Comorian politician (1938–2020)

Said Ali Kemal (1938 – 13 September 2020) was a Comorian politician. He was the son of Prince Saïd Ibrahim Ben Ali and the grandson of Sultan Said Ali bin Said Omar of Grande Comore.

==Biography==
Kemal did his Quranic studies in the Comoros, then attended university in Madagascar and France, where he graduated from the École nationale de la France d'Outre-Mer and the Institute of Human and Social Sciences. After studying journalism, he began working for the Office de Radiodiffusion Télévision Française in the Comoros in 1969.

Working as a journalist in the Comoros, Réunion, Djibouti, and France, Kemal was one of the first Africans to present news on a French television channel. In Djibouti, his job was to cover the conflict between the Afars and the Issas. He was one of the founding members of the Association des Stagiaires et Étudiants comoriens (ASEC) in France. He served as President of the association, which aimed to promote Comorian culture and obtain scholarships for Comorian students, from 1966 to 1969.

In 1978, Ahmed Abdallah, President of the Comoros, asked Kemal to become the first Ambassador of the Comoros to France based on his Francophilia and personal qualities. Abdallah believed that Kemal was the best candidate to repair Comorian and French relations, which had been in disrepair since the Comoros's independence. Two years later, Kemal resigned out of frustration of the dictatorial tendencies of leadership in his home country.

Following Abdallah's death, Kemal was a candidate for the Presidential elections. He came in third place with 13.74% of the vote behind Mohamed Taki Abdoulkarim and Said Mohamed Djohar. He briefly took part in Djohar's government, but soon resigned out of disagreement with leadership.

Following the coup d'état of President Djohar, the Comorian Army seized power and asked Kemal and Taki to act as executive leaders of the country. He served as Interim President of the Comoros for three days, from 2 October to 5 October 1995 before a French Armed Forces intervention. President Taki then attempted to form a bipartisan constitution, and Kemal as the Minister of Finance, but Kemal once again left government following a disagreement.
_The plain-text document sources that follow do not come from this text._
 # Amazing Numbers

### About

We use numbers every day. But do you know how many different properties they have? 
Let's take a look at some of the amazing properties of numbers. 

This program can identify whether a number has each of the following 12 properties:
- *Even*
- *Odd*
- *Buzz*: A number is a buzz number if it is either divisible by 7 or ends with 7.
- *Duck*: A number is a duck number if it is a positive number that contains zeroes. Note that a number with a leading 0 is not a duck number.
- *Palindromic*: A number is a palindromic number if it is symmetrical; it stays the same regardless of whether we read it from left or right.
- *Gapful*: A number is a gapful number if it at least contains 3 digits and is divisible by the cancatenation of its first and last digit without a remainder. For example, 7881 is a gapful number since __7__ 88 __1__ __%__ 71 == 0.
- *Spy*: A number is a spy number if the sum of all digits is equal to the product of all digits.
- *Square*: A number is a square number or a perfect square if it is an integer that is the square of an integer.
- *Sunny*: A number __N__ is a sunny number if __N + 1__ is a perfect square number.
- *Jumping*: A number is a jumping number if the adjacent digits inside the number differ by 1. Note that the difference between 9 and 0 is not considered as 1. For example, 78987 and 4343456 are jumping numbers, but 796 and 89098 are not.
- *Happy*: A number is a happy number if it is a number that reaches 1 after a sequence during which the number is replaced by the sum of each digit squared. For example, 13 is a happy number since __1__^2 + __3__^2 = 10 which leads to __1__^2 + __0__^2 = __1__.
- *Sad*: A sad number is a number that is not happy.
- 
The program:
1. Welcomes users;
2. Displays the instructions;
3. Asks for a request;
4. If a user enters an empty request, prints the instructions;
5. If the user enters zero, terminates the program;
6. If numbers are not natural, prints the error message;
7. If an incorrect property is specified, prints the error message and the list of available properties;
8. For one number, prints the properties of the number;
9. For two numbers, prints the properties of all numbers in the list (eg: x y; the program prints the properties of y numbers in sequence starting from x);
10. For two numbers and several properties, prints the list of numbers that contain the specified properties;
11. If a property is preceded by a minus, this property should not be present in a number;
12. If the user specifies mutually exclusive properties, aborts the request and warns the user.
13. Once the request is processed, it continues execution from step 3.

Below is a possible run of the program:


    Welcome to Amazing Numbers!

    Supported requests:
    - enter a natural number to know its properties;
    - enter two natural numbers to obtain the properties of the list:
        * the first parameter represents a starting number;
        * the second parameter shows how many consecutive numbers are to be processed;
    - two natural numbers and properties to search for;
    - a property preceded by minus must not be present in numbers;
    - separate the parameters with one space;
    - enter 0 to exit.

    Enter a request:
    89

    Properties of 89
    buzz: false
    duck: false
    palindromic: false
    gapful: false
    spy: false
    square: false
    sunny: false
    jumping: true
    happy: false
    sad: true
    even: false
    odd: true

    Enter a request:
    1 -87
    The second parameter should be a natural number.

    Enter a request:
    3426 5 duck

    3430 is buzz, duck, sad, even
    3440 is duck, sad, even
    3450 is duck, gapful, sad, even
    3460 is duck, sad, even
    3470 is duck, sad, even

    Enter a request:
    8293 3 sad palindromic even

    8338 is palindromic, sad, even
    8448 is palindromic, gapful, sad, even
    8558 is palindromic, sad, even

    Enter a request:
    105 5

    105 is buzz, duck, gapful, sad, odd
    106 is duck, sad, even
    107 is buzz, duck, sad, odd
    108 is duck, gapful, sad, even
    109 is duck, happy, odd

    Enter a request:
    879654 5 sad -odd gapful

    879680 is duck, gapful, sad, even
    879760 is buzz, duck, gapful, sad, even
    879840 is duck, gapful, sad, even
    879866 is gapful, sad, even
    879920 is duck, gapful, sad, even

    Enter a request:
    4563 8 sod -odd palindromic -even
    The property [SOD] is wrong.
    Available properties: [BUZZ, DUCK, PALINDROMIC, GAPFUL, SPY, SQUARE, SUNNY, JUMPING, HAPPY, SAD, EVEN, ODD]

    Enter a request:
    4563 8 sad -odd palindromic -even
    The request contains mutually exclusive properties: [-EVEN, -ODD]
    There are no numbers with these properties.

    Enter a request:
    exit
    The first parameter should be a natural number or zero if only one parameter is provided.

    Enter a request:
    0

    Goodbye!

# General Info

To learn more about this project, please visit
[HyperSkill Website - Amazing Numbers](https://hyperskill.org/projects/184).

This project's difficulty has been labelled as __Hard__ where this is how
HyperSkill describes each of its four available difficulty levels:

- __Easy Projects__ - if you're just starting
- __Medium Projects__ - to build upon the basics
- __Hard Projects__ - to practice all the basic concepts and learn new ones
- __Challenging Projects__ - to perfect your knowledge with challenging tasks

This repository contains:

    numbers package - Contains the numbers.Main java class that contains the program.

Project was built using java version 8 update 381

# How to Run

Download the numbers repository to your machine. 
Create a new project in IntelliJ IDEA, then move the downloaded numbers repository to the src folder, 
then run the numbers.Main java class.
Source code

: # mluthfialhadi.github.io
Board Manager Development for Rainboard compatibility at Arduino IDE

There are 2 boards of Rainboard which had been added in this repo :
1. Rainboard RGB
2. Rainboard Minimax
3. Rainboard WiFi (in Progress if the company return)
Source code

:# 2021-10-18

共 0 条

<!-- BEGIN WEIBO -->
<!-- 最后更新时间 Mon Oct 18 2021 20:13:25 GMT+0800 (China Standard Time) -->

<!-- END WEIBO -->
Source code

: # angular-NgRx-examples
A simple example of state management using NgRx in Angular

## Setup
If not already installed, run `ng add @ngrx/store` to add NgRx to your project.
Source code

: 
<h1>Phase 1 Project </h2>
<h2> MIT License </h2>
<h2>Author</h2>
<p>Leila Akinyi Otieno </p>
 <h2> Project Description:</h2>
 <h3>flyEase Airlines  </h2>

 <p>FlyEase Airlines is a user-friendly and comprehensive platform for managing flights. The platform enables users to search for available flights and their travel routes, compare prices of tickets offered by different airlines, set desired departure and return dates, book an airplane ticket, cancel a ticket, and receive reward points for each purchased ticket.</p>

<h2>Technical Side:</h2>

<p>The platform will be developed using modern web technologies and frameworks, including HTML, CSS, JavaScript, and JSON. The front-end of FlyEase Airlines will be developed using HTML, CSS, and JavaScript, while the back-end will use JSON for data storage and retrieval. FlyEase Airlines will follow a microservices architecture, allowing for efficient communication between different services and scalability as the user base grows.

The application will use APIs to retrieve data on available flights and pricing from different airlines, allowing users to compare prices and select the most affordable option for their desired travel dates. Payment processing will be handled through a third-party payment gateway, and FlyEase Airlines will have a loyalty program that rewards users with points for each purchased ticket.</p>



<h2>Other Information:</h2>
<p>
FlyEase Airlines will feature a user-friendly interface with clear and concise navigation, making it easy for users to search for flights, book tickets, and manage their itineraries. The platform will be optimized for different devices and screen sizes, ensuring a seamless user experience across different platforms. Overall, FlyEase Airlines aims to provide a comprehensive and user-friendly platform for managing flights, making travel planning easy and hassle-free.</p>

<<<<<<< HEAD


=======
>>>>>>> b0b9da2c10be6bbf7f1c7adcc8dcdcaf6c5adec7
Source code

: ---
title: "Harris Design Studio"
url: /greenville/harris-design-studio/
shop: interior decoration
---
Following a separatist crisis in Anjouan in 1997, Kemal called for national unity and respect for territorial integrity, condemning the military landing on the island by President Taki. Taki's sudden death worsened the crisis, which Colonel Azali Assoumani was unable to mitigate.

Kemal was a strong critic of constitutional solutions that would lead to the Balkanization of the Comoros. He proposed the formation of a constituent assembly and changes to the 1978 constitution, allowing the islands to gain more autonomy.

In 2004, Kemal was elected to the Assembly of the Union of the Comoros, representing the Constituency of Bambao with 64% of the vote. In 2009, he opposed President Ahmed Abdallah Mohamed Sambi's retention of the office and demanded the next president come from the island of Mohéli. In 2011, a consensus was reached and Ikililou Dhoinine, from Mohéli, became president. However, Kemal, with his party, Shuma, denounced President Dhoinine's authoritarian and business-like abuses of power, particularly his tendencies of nepotism.

Withdrawn from political life, Said Ali Kemal died on 13 September 2020 in Moroni and was buried next to his father in Iconi the same day.